Operations like data loading and query processing are performed parallel. Centralized and client server database systems are not powerful enough to handle applications that need fast processing.
Parallel database systems have great advantages for online transaction processing and decision support applications. Parallel processing divides a large task into multiple tasks and each task is performed concurrently on several nodes. This gives a larger task to complete more quickly.
There are several architectural models for parallel machines, which are given below −
Let us discuss shared disk architecture.
Shared disk architecture − In this each node has its own main memory but all nodes share mass storage. In practice, each node also has multiple processors. All processors can access all disks directly via an interconnection network, each processor has their private memories.

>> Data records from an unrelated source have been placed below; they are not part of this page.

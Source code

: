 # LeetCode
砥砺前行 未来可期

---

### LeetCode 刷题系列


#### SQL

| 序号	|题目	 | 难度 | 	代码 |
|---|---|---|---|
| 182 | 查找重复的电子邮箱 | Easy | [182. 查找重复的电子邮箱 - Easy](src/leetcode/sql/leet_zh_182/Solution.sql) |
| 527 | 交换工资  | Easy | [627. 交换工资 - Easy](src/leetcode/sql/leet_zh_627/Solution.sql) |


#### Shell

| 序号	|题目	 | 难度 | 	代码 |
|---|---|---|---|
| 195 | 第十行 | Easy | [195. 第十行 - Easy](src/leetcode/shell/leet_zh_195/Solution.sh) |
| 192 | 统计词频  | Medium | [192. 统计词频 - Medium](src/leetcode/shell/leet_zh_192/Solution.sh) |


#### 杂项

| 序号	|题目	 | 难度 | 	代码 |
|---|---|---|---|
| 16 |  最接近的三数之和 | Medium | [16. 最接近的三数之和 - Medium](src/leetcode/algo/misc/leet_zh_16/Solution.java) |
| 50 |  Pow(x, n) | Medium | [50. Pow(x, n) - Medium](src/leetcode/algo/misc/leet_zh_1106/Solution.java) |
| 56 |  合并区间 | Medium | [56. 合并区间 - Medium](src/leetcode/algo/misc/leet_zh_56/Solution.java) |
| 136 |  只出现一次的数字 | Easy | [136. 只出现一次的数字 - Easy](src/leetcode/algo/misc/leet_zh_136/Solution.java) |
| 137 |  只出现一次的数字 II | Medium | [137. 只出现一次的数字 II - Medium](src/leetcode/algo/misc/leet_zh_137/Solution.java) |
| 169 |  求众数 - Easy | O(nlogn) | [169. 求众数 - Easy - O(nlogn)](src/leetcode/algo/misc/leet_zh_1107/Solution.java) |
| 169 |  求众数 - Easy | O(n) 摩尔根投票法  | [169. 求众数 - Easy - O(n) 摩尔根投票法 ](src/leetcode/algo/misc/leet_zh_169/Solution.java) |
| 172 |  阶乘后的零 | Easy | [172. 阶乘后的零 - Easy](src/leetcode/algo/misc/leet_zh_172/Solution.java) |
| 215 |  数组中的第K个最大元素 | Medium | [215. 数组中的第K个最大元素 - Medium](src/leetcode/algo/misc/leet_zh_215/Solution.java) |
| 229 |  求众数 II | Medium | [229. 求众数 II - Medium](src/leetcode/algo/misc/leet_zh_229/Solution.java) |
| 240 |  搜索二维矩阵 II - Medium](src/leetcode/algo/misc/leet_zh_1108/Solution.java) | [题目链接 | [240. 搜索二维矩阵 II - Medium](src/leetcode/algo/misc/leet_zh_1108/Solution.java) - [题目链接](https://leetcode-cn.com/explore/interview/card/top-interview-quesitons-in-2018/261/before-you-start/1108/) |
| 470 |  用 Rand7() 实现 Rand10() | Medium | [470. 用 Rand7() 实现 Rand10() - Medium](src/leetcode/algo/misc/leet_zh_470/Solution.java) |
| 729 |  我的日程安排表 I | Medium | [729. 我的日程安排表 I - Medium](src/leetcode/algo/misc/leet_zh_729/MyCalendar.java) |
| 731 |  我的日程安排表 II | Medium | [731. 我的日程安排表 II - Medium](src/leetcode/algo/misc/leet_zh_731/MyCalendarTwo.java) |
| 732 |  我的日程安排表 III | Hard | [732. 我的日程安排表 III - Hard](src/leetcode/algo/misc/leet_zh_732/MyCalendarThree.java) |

Examples − IMS/VS data sharing.
Given below is the diagram of the shared disk architecture −
P is the Processor.
M is the Main Memory
The advantages of the shared disk architecture are as follows −
As each processor has its own memory thus the memory bus is not a bottleneck.

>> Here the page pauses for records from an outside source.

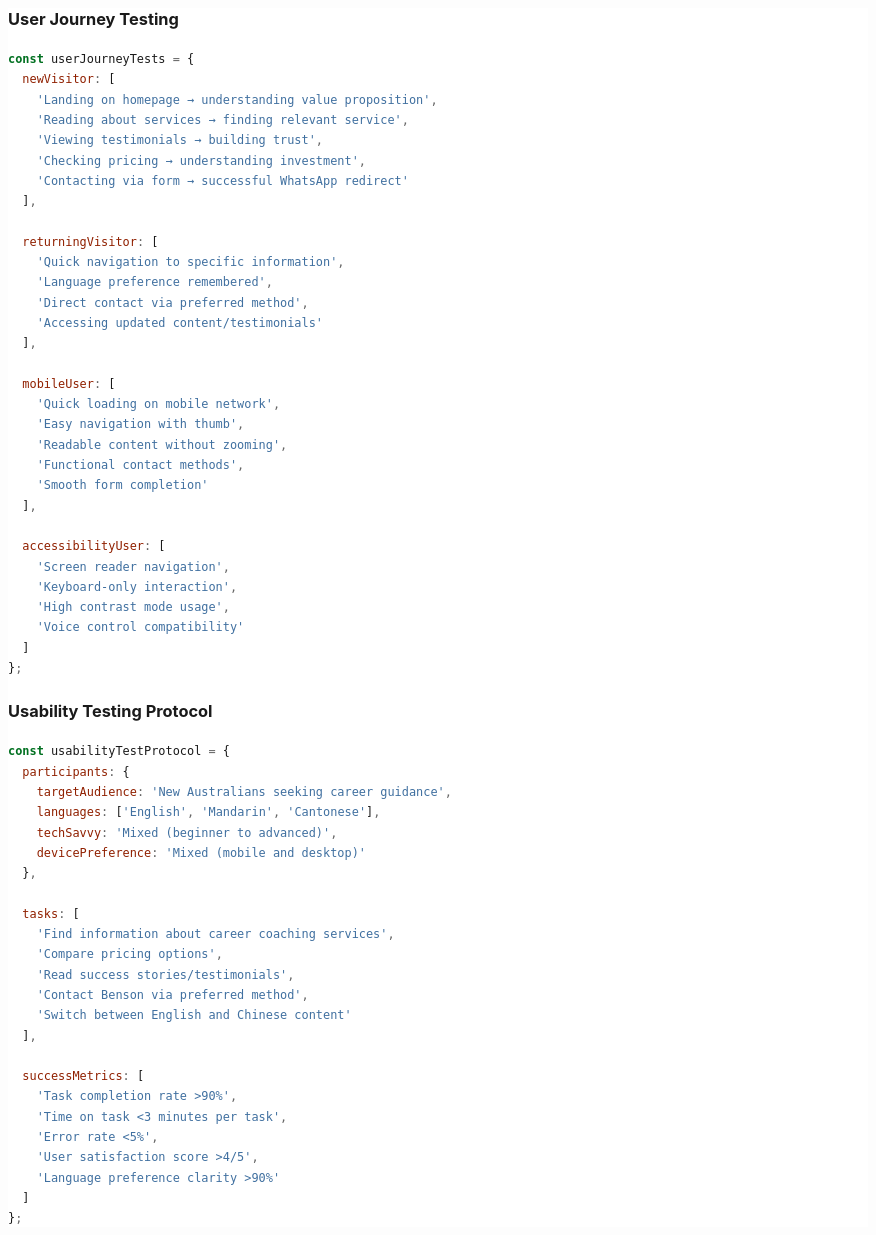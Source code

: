 ### User Journey Testing
```javascript
const userJourneyTests = {
  newVisitor: [
    'Landing on homepage → understanding value proposition',
    'Reading about services → finding relevant service',
    'Viewing testimonials → building trust',
    'Checking pricing → understanding investment',
    'Contacting via form → successful WhatsApp redirect'
  ],
  
  returningVisitor: [
    'Quick navigation to specific information',
    'Language preference remembered',
    'Direct contact via preferred method',
    'Accessing updated content/testimonials'
  ],
  
  mobileUser: [
    'Quick loading on mobile network',
    'Easy navigation with thumb',
    'Readable content without zooming',
    'Functional contact methods',
    'Smooth form completion'
  ],
  
  accessibilityUser: [
    'Screen reader navigation',
    'Keyboard-only interaction',
    'High contrast mode usage',
    'Voice control compatibility'
  ]
};
```

### Usability Testing Protocol
```javascript
const usabilityTestProtocol = {
  participants: {
    targetAudience: 'New Australians seeking career guidance',
    languages: ['English', 'Mandarin', 'Cantonese'],
    techSavvy: 'Mixed (beginner to advanced)',
    devicePreference: 'Mixed (mobile and desktop)'
  },
  
  tasks: [
    'Find information about career coaching services',
    'Compare pricing options',
    'Read success stories/testimonials',
    'Contact Benson via preferred method',
    'Switch between English and Chinese content'
  ],
  
  successMetrics: [
    'Task completion rate >90%',
    'Time on task <3 minutes per task',
    'Error rate <5%',
    'User satisfaction score >4/5',
    'Language preference clarity >90%'
  ]
};
```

It offers a degree of fault tolerance that is if a processor fails the other processors can take over its task because the database is resident on disks that are accessible from all processors.
It can scale to a somewhat large number of CPU’s.
The disadvantages of the shared disk architecture are as follows −
The architecture is not scalable, since the interconnection to the disk subsystem is now having the bottleneck.
CPU to CPU communication is slower since it has to go through a communication network.
The basic problem with the shared disk model is interface because more CPUs are added. Existing CPU’s are slowed down because of increased contention for memory access in network bandwidth.